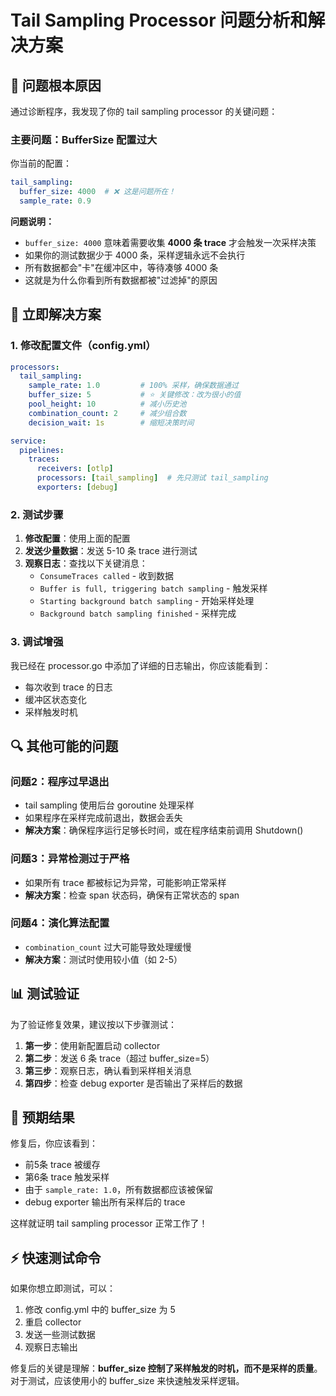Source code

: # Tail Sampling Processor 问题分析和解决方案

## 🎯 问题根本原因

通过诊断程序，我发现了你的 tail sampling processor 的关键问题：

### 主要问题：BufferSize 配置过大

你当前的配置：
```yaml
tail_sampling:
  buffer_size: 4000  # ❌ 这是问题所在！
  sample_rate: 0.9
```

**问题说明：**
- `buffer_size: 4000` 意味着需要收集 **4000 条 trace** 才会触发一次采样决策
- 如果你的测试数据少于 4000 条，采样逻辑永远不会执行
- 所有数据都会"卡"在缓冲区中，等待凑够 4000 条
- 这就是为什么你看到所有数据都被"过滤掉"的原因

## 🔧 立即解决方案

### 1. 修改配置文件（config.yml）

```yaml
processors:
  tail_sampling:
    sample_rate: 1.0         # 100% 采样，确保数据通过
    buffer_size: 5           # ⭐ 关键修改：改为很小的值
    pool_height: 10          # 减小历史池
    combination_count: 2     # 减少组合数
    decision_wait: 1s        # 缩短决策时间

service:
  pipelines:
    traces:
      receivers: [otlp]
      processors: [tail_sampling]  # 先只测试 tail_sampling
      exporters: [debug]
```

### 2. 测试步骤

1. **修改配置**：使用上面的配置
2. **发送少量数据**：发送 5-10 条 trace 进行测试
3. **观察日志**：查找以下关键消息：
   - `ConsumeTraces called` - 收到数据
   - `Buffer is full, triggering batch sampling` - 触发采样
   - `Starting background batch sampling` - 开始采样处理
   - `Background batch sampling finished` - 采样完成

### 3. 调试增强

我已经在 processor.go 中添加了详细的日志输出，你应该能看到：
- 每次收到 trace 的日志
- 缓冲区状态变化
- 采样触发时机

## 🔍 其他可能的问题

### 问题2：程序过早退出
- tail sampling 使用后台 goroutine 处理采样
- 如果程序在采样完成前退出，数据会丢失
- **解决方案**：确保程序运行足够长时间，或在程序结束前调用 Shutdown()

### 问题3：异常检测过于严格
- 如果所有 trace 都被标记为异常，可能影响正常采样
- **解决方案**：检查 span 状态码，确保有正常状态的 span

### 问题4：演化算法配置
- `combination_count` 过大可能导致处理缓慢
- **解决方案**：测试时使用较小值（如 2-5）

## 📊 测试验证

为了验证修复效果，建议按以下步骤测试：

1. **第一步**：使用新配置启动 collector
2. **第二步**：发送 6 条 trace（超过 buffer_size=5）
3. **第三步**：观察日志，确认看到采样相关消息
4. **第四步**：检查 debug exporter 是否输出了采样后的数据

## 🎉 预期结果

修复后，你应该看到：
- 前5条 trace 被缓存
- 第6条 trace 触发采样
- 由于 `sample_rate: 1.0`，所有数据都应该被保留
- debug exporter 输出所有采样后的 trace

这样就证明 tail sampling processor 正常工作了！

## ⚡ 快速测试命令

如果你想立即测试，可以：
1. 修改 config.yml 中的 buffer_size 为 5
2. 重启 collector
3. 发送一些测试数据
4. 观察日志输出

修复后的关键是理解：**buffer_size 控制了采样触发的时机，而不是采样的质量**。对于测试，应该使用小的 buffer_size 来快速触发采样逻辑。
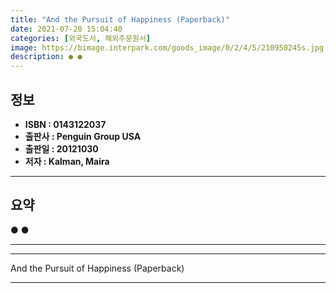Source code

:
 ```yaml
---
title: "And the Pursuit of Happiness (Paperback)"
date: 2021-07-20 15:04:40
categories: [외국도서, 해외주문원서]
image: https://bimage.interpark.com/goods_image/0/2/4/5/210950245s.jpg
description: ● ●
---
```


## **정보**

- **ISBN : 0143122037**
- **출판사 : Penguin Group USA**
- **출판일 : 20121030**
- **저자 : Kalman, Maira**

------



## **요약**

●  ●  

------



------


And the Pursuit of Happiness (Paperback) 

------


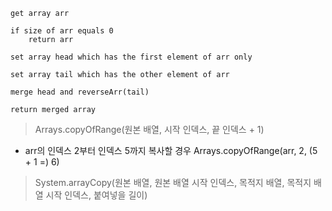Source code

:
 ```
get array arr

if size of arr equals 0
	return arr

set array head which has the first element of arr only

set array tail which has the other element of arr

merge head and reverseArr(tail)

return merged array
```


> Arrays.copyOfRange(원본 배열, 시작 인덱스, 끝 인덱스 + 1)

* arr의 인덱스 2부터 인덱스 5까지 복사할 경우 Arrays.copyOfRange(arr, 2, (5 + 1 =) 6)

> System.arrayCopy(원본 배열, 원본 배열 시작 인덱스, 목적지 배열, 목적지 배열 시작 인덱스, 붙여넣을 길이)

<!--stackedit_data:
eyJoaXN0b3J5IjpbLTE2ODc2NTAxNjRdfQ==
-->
....
ABOUT THIS TASK:
The response should be the full material, repeated exactly, with images removed.

ANSWER FOR THIS EXERCISE:
Source code

: # Tail Sampling Processor 问题分析和解决方案

## 🎯 问题根本原因

通过诊断程序，我发现了你的 tail sampling processor 的关键问题：

### 主要问题：BufferSize 配置过大

你当前的配置：
```yaml
tail_sampling:
  buffer_size: 4000  # ❌ 这是问题所在！
  sample_rate: 0.9
```

**问题说明：**
- `buffer_size: 4000` 意味着需要收集 **4000 条 trace** 才会触发一次采样决策
- 如果你的测试数据少于 4000 条，采样逻辑永远不会执行
- 所有数据都会"卡"在缓冲区中，等待凑够 4000 条
- 这就是为什么你看到所有数据都被"过滤掉"的原因

## 🔧 立即解决方案

### 1. 修改配置文件（config.yml）

```yaml
processors:
  tail_sampling:
    sample_rate: 1.0         # 100% 采样，确保数据通过
    buffer_size: 5           # ⭐ 关键修改：改为很小的值
    pool_height: 10          # 减小历史池
    combination_count: 2     # 减少组合数
    decision_wait: 1s        # 缩短决策时间

service:
  pipelines:
    traces:
      receivers: [otlp]
      processors: [tail_sampling]  # 先只测试 tail_sampling
      exporters: [debug]
```

### 2. 测试步骤

1. **修改配置**：使用上面的配置
2. **发送少量数据**：发送 5-10 条 trace 进行测试
3. **观察日志**：查找以下关键消息：
   - `ConsumeTraces called` - 收到数据
   - `Buffer is full, triggering batch sampling` - 触发采样
   - `Starting background batch sampling` - 开始采样处理
   - `Background batch sampling finished` - 采样完成

### 3. 调试增强

我已经在 processor.go 中添加了详细的日志输出，你应该能看到：
- 每次收到 trace 的日志
- 缓冲区状态变化
- 采样触发时机

## 🔍 其他可能的问题

### 问题2：程序过早退出
- tail sampling 使用后台 goroutine 处理采样
- 如果程序在采样完成前退出，数据会丢失
- **解决方案**：确保程序运行足够长时间，或在程序结束前调用 Shutdown()

### 问题3：异常检测过于严格
- 如果所有 trace 都被标记为异常，可能影响正常采样
- **解决方案**：检查 span 状态码，确保有正常状态的 span

### 问题4：演化算法配置
- `combination_count` 过大可能导致处理缓慢
- **解决方案**：测试时使用较小值（如 2-5）

## 📊 测试验证

为了验证修复效果，建议按以下步骤测试：

1. **第一步**：使用新配置启动 collector
2. **第二步**：发送 6 条 trace（超过 buffer_size=5）
3. **第三步**：观察日志，确认看到采样相关消息
4. **第四步**：检查 debug exporter 是否输出了采样后的数据

## 🎉 预期结果

修复后，你应该看到：
- 前5条 trace 被缓存
- 第6条 trace 触发采样
- 由于 `sample_rate: 1.0`，所有数据都应该被保留
- debug exporter 输出所有采样后的 trace

这样就证明 tail sampling processor 正常工作了！

## ⚡ 快速测试命令

如果你想立即测试，可以：
1. 修改 config.yml 中的 buffer_size 为 5
2. 重启 collector
3. 发送一些测试数据
4. 观察日志输出

修复后的关键是理解：**buffer_size 控制了采样触发的时机，而不是采样的质量**。对于测试，应该使用小的 buffer_size 来快速触发采样逻辑。
Source code

:
 ```yaml
---
title: "And the Pursuit of Happiness (Paperback)"
date: 2021-07-20 15:04:40
categories: [외국도서, 해외주문원서]
image: https://bimage.interpark.com/goods_image/0/2/4/5/210950245s.jpg
description: ● ●
---
```


## **정보**

- **ISBN : 0143122037**
- **출판사 : Penguin Group USA**
- **출판일 : 20121030**
- **저자 : Kalman, Maira**

------



## **요약**

●  ●  

------



------


And the Pursuit of Happiness (Paperback) 

------


Source code

:
 ```
get array arr

if size of arr equals 0
	return arr

set array head which has the first element of arr only

set array tail which has the other element of arr

merge head and reverseArr(tail)

return merged array
```


> Arrays.copyOfRange(원본 배열, 시작 인덱스, 끝 인덱스 + 1)

* arr의 인덱스 2부터 인덱스 5까지 복사할 경우 Arrays.copyOfRange(arr, 2, (5 + 1 =) 6)

> System.arrayCopy(원본 배열, 원본 배열 시작 인덱스, 목적지 배열, 목적지 배열 시작 인덱스, 붙여넣을 길이)

<!--stackedit_data:
eyJoaXN0b3J5IjpbLTE2ODc2NTAxNjRdfQ==
-->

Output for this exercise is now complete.